→ **Task description**:
Look in the material below for the line holding "a card game". Set it down exactly, with each later line up to and including the line holding "EVM and Solidity".

→ **Given entries**:
*** Begin section ***

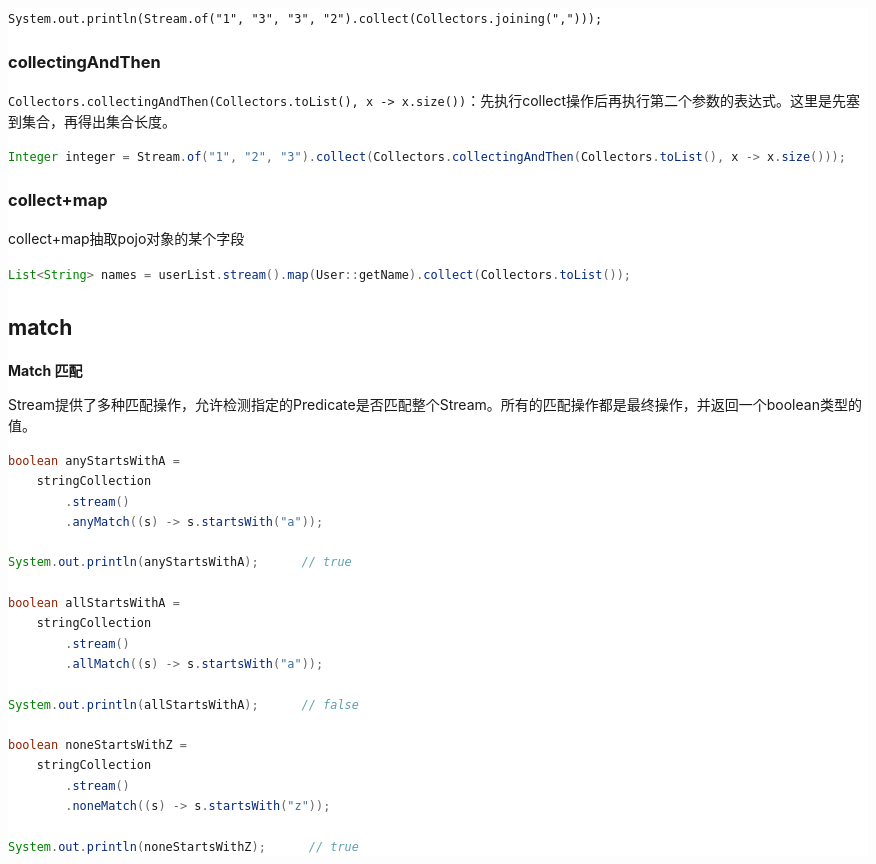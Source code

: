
 ```
System.out.println(Stream.of("1", "3", "3", "2").collect(Collectors.joining(",")));
```

### collectingAndThen
`Collectors.collectingAndThen(Collectors.toList(), x -> x.size())`：先执行collect操作后再执行第二个参数的表达式。这里是先塞到集合，再得出集合长度。

```java
Integer integer = Stream.of("1", "2", "3").collect(Collectors.collectingAndThen(Collectors.toList(), x -> x.size()));
```



### collect+map

collect+map抽取pojo对象的某个字段

```java
List<String> names = userList.stream().map(User::getName).collect(Collectors.toList());
```



## match

**Match 匹配**

Stream提供了多种匹配操作，允许检测指定的Predicate是否匹配整个Stream。所有的匹配操作都是最终操作，并返回一个boolean类型的值。



```java
boolean anyStartsWithA = 
    stringCollection
        .stream()
        .anyMatch((s) -> s.startsWith("a"));

System.out.println(anyStartsWithA);      // true

boolean allStartsWithA = 
    stringCollection
        .stream()
        .allMatch((s) -> s.startsWith("a"));

System.out.println(allStartsWithA);      // false

boolean noneStartsWithZ = 
    stringCollection
        .stream()
        .noneMatch((s) -> s.startsWith("z"));

System.out.println(noneStartsWithZ);      // true
```



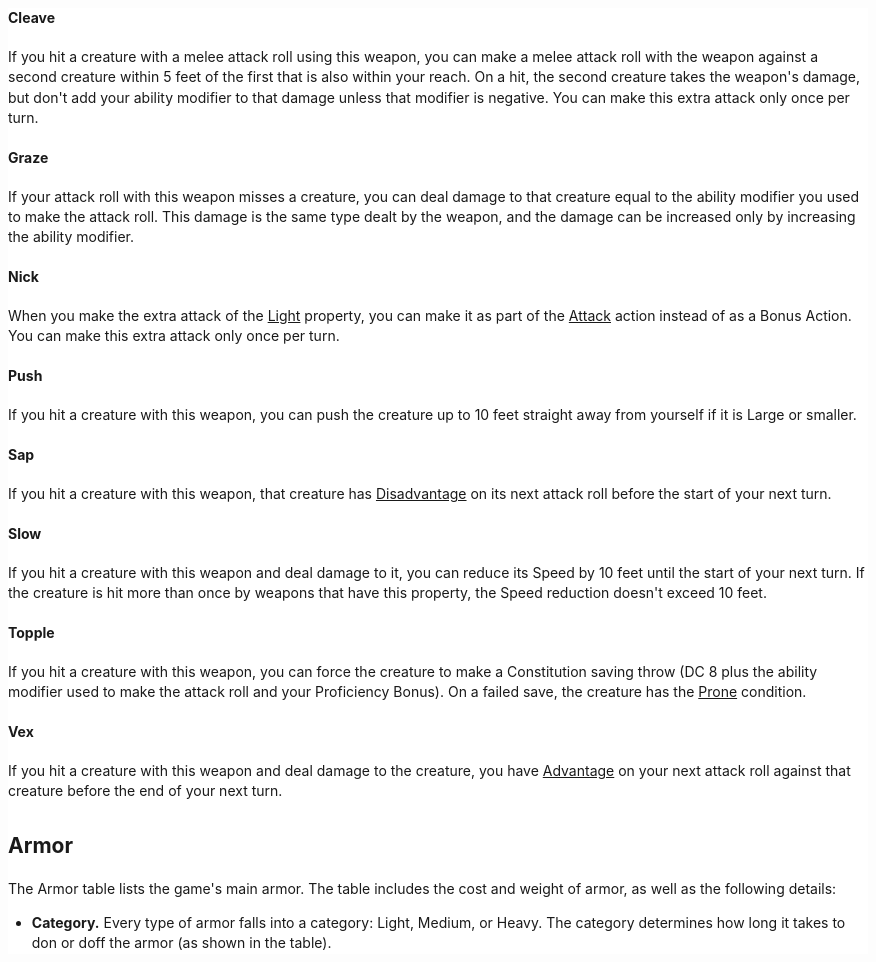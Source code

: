 #### Cleave

If you hit a creature with a melee attack roll using this weapon, you can make a melee attack roll with the weapon against a second creature within 5 feet of the first that is also within your reach. On a hit, the second creature takes the weapon's damage, but don't add your ability modifier to that damage unless that modifier is negative. You can make this extra attack only once per turn.

#### Graze

If your attack roll with this weapon misses a creature, you can deal damage to that creature equal to the ability modifier you used to make the attack roll. This damage is the same type dealt by the weapon, and the damage can be increased only by increasing the ability modifier.

#### Nick

When you make the extra attack of the [Light](3-Compendium/rules/item-properties.md#Light) property, you can make it as part of the [Attack](3-Compendium/rules/actions.md#Attack) action instead of as a Bonus Action. You can make this extra attack only once per turn.

#### Push

If you hit a creature with this weapon, you can push the creature up to 10 feet straight away from yourself if it is Large or smaller.

#### Sap

If you hit a creature with this weapon, that creature has [Disadvantage](3-Compendium/rules/variant-rules/disadvantage-xphb.md) on its next attack roll before the start of your next turn.

#### Slow

If you hit a creature with this weapon and deal damage to it, you can reduce its Speed by 10 feet until the start of your next turn. If the creature is hit more than once by weapons that have this property, the Speed reduction doesn't exceed 10 feet.

#### Topple

If you hit a creature with this weapon, you can force the creature to make a Constitution saving throw (DC 8 plus the ability modifier used to make the attack roll and your Proficiency Bonus). On a failed save, the creature has the [Prone](3-Compendium/rules/conditions.md#Prone) condition.

#### Vex

If you hit a creature with this weapon and deal damage to the creature, you have [Advantage](3-Compendium/rules/variant-rules/advantage-xphb.md) on your next attack roll against that creature before the end of your next turn.

## Armor

The Armor table lists the game's main armor. The table includes the cost and weight of armor, as well as the following details:

- **Category.** Every type of armor falls into a category: Light, Medium, or Heavy. The category determines how long it takes to don or doff the armor (as shown in the table).  
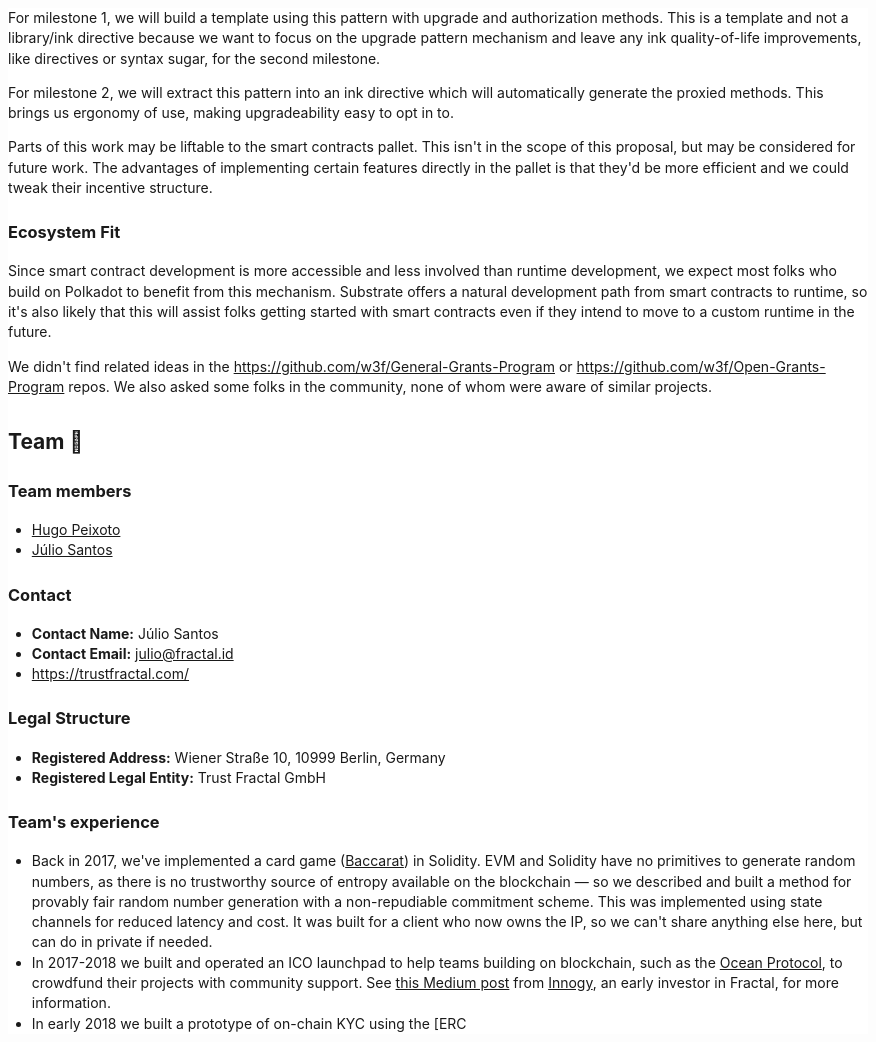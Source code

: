 For milestone 1, we will build a template using this pattern with upgrade and
authorization methods. This is a template and not a library/ink directive
because we want to focus on the upgrade pattern mechanism and leave any ink
quality-of-life improvements, like directives or syntax sugar, for the second
milestone.

For milestone 2, we will extract this pattern into an ink directive which will
automatically generate the proxied methods. This brings us ergonomy of use,
making upgradeability easy to opt in to.

Parts of this work may be liftable to the smart contracts pallet. This isn't in
the scope of this proposal, but may be considered for future work. The
advantages of implementing certain features directly in the pallet is that
they'd be more efficient and we could tweak their incentive structure.


### Ecosystem Fit

Since smart contract development is more accessible and less involved than
runtime development, we expect most folks who build on Polkadot to benefit from
this mechanism. Substrate offers a natural development path from smart
contracts to runtime, so it's also likely that this will assist folks getting
started with smart contracts even if they intend to move to a custom runtime in
the future.

We didn't find related ideas in the
https://github.com/w3f/General-Grants-Program or
https://github.com/w3f/Open-Grants-Program repos. We also asked some folks in
the community, none of whom were aware of similar projects.


## Team :busts_in_silhouette:

### Team members
* [Hugo Peixoto](https://github.com/hugopeixoto/)
* [Júlio Santos](https://github.com/juliosantos/)


### Contact
* **Contact Name:** Júlio Santos
* **Contact Email:** julio@fractal.id
* https://trustfractal.com/


### Legal Structure
* **Registered Address:** Wiener Straße 10, 10999 Berlin, Germany
* **Registered Legal Entity:** Trust Fractal GmbH


### Team's experience

* Back in 2017, we've implemented a card game
  ([Baccarat](https://en.wikipedia.org/wiki/Baccarat_(card_game))) in Solidity.
  EVM and Solidity have no primitives to generate random numbers, as there is
  no trustworthy source of entropy available on the blockchain — so we
  described and built a method for provably fair random number generation with
  a non-repudiable commitment scheme. This was implemented using state channels
  for reduced latency and cost. It was built for a client who now owns the IP,
  so we can't share anything else here, but can do in private if needed.
* In 2017-2018 we built and operated an ICO launchpad to help teams building on
  blockchain, such as the [Ocean Protocol](https://oceanprotocol.com/), to
  crowdfund their projects with community support. See [this Medium
  post](https://medium.com/future-energy-ventures/why-we-invested-in-fractal-d98eaf0cdc70)
  from [Innogy](https://www.eon.de/de/innogy.html), an early investor in
  Fractal, for more information.
* In early 2018 we built a prototype of on-chain KYC using the [ERC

*** End section ***

→ **Task result**:
* Back in 2017, we've implemented a card game
  ([Baccarat](https://en.wikipedia.org/wiki/Baccarat_(card_game))) in Solidity.
  EVM and Solidity have no primitives to generate random numbers, as there is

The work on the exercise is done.